Saved entries:

==========

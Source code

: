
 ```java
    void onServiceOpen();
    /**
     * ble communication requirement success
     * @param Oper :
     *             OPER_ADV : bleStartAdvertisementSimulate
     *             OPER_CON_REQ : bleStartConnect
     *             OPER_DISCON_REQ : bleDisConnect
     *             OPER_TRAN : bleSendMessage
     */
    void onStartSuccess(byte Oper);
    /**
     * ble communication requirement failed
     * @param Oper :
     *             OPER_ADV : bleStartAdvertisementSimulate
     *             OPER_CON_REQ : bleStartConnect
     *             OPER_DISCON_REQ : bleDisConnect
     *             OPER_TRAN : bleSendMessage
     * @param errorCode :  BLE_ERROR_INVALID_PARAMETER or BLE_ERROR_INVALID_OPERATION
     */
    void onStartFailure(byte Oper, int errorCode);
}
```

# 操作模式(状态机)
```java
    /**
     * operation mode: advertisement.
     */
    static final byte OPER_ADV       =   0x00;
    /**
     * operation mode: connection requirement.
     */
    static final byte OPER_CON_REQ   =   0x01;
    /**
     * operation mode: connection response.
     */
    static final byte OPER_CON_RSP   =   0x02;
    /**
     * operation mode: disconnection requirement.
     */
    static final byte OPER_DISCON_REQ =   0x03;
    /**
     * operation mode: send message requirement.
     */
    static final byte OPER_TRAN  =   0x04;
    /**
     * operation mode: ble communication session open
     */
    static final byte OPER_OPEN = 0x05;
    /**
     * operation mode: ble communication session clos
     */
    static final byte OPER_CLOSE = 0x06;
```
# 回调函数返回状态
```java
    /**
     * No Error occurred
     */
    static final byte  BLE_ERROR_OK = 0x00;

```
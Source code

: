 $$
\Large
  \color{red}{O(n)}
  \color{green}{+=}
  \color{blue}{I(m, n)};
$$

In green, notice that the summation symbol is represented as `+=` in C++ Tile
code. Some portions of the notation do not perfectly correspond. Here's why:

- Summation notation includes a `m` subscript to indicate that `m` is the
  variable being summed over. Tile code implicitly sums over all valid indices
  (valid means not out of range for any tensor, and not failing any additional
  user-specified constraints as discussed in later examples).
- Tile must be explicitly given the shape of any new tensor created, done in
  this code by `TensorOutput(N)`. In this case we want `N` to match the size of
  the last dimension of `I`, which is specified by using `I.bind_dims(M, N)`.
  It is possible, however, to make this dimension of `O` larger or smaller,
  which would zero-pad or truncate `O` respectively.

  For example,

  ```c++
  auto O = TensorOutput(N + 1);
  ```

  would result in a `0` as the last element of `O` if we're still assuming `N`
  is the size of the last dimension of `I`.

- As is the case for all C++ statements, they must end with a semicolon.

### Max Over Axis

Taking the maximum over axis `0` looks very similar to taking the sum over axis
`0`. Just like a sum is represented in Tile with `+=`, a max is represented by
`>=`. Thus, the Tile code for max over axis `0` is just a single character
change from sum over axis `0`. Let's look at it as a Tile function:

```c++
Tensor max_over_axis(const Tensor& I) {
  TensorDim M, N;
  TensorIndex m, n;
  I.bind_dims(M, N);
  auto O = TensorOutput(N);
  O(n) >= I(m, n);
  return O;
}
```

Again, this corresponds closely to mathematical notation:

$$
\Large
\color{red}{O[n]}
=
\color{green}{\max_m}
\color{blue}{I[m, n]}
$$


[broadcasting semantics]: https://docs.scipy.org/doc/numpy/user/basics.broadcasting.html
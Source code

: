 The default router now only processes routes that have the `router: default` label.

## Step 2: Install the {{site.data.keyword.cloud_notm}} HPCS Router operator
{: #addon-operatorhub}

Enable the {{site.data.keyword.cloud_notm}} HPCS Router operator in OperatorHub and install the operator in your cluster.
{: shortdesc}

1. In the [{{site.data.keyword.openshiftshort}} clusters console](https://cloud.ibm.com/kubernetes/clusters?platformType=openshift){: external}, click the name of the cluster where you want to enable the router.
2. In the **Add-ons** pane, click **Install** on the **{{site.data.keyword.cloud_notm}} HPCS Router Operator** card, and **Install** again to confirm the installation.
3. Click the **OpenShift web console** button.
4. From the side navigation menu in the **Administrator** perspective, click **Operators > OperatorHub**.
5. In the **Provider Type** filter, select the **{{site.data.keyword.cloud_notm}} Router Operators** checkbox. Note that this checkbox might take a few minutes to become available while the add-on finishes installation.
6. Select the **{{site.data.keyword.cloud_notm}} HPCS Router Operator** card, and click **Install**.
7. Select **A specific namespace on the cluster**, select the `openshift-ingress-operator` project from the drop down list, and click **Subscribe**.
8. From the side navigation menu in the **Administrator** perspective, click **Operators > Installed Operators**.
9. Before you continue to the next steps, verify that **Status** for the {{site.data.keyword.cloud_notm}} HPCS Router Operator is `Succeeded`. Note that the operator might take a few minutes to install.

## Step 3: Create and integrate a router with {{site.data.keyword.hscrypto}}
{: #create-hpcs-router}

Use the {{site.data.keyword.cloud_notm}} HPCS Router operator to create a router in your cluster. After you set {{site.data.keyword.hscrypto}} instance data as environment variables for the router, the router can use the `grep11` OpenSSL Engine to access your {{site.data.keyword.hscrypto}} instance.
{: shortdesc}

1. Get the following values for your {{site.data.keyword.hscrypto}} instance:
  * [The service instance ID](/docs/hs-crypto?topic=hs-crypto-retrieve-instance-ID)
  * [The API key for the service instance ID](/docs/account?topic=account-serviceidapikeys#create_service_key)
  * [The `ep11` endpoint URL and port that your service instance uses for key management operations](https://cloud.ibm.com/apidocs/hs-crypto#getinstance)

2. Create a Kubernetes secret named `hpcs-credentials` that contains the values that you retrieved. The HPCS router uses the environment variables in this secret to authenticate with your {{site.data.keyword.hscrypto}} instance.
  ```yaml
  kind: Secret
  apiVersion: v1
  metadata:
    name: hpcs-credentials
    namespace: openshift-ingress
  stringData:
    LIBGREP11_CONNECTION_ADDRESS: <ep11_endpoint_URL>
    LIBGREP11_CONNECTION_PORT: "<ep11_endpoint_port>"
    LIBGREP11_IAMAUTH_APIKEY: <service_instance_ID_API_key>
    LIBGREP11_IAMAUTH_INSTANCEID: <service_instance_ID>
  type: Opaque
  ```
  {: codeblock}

==========

REQUIREMENT: A verbatim transcription of all the entries above is required.

TASK OUTPUT:
Source code

:
 ```java
    void onServiceOpen();
    /**
     * ble communication requirement success
     * @param Oper :
     *             OPER_ADV : bleStartAdvertisementSimulate
     *             OPER_CON_REQ : bleStartConnect
     *             OPER_DISCON_REQ : bleDisConnect
     *             OPER_TRAN : bleSendMessage
     */
    void onStartSuccess(byte Oper);
    /**
     * ble communication requirement failed
     * @param Oper :
     *             OPER_ADV : bleStartAdvertisementSimulate
     *             OPER_CON_REQ : bleStartConnect
     *             OPER_DISCON_REQ : bleDisConnect
     *             OPER_TRAN : bleSendMessage
     * @param errorCode :  BLE_ERROR_INVALID_PARAMETER or BLE_ERROR_INVALID_OPERATION
     */
    void onStartFailure(byte Oper, int errorCode);
}
```

# 操作模式(状态机)
```java
    /**
     * operation mode: advertisement.
     */
    static final byte OPER_ADV       =   0x00;
    /**
     * operation mode: connection requirement.
     */
    static final byte OPER_CON_REQ   =   0x01;
    /**
     * operation mode: connection response.
     */
    static final byte OPER_CON_RSP   =   0x02;
    /**
     * operation mode: disconnection requirement.
     */
    static final byte OPER_DISCON_REQ =   0x03;
    /**
     * operation mode: send message requirement.
     */
    static final byte OPER_TRAN  =   0x04;
    /**
     * operation mode: ble communication session open
     */
    static final byte OPER_OPEN = 0x05;
    /**
     * operation mode: ble communication session clos
     */
    static final byte OPER_CLOSE = 0x06;
```
# 回调函数返回状态
```java
    /**
     * No Error occurred
     */
    static final byte  BLE_ERROR_OK = 0x00;

```
Source code

: $$
\Large
  \color{red}{O(n)}
  \color{green}{+=}
  \color{blue}{I(m, n)};
$$

In green, notice that the summation symbol is represented as `+=` in C++ Tile
code. Some portions of the notation do not perfectly correspond. Here's why:

- Summation notation includes a `m` subscript to indicate that `m` is the
  variable being summed over. Tile code implicitly sums over all valid indices
  (valid means not out of range for any tensor, and not failing any additional
  user-specified constraints as discussed in later examples).
- Tile must be explicitly given the shape of any new tensor created, done in
  this code by `TensorOutput(N)`. In this case we want `N` to match the size of
  the last dimension of `I`, which is specified by using `I.bind_dims(M, N)`.
  It is possible, however, to make this dimension of `O` larger or smaller,
  which would zero-pad or truncate `O` respectively.

  For example,

  ```c++
  auto O = TensorOutput(N + 1);
  ```

  would result in a `0` as the last element of `O` if we're still assuming `N`
  is the size of the last dimension of `I`.

- As is the case for all C++ statements, they must end with a semicolon.

### Max Over Axis

Taking the maximum over axis `0` looks very similar to taking the sum over axis
`0`. Just like a sum is represented in Tile with `+=`, a max is represented by
`>=`. Thus, the Tile code for max over axis `0` is just a single character
change from sum over axis `0`. Let's look at it as a Tile function:

```c++
Tensor max_over_axis(const Tensor& I) {
  TensorDim M, N;
  TensorIndex m, n;
  I.bind_dims(M, N);
  auto O = TensorOutput(N);
  O(n) >= I(m, n);
  return O;
}
```

Again, this corresponds closely to mathematical notation:

$$
\Large
\color{red}{O[n]}
=
\color{green}{\max_m}
\color{blue}{I[m, n]}
$$


[broadcasting semantics]: https://docs.scipy.org/doc/numpy/user/basics.broadcasting.html
Source code

: The default router now only processes routes that have the `router: default` label.

## Step 2: Install the {{site.data.keyword.cloud_notm}} HPCS Router operator
{: #addon-operatorhub}

Enable the {{site.data.keyword.cloud_notm}} HPCS Router operator in OperatorHub and install the operator in your cluster.
{: shortdesc}

1. In the [{{site.data.keyword.openshiftshort}} clusters console](https://cloud.ibm.com/kubernetes/clusters?platformType=openshift){: external}, click the name of the cluster where you want to enable the router.
2. In the **Add-ons** pane, click **Install** on the **{{site.data.keyword.cloud_notm}} HPCS Router Operator** card, and **Install** again to confirm the installation.
3. Click the **OpenShift web console** button.
4. From the side navigation menu in the **Administrator** perspective, click **Operators > OperatorHub**.
5. In the **Provider Type** filter, select the **{{site.data.keyword.cloud_notm}} Router Operators** checkbox. Note that this checkbox might take a few minutes to become available while the add-on finishes installation.
6. Select the **{{site.data.keyword.cloud_notm}} HPCS Router Operator** card, and click **Install**.
7. Select **A specific namespace on the cluster**, select the `openshift-ingress-operator` project from the drop down list, and click **Subscribe**.
8. From the side navigation menu in the **Administrator** perspective, click **Operators > Installed Operators**.
9. Before you continue to the next steps, verify that **Status** for the {{site.data.keyword.cloud_notm}} HPCS Router Operator is `Succeeded`. Note that the operator might take a few minutes to install.

## Step 3: Create and integrate a router with {{site.data.keyword.hscrypto}}
{: #create-hpcs-router}

Use the {{site.data.keyword.cloud_notm}} HPCS Router operator to create a router in your cluster. After you set {{site.data.keyword.hscrypto}} instance data as environment variables for the router, the router can use the `grep11` OpenSSL Engine to access your {{site.data.keyword.hscrypto}} instance.
{: shortdesc}

1. Get the following values for your {{site.data.keyword.hscrypto}} instance:
  * [The service instance ID](/docs/hs-crypto?topic=hs-crypto-retrieve-instance-ID)
  * [The API key for the service instance ID](/docs/account?topic=account-serviceidapikeys#create_service_key)
  * [The `ep11` endpoint URL and port that your service instance uses for key management operations](https://cloud.ibm.com/apidocs/hs-crypto#getinstance)

2. Create a Kubernetes secret named `hpcs-credentials` that contains the values that you retrieved. The HPCS router uses the environment variables in this secret to authenticate with your {{site.data.keyword.hscrypto}} instance.
  ```yaml
  kind: Secret
  apiVersion: v1
  metadata:
    name: hpcs-credentials
    namespace: openshift-ingress
  stringData:
    LIBGREP11_CONNECTION_ADDRESS: <ep11_endpoint_URL>
    LIBGREP11_CONNECTION_PORT: "<ep11_endpoint_port>"
    LIBGREP11_IAMAUTH_APIKEY: <service_instance_ID_API_key>
    LIBGREP11_IAMAUTH_INSTANCEID: <service_instance_ID>
  type: Opaque
  ```
  {: codeblock}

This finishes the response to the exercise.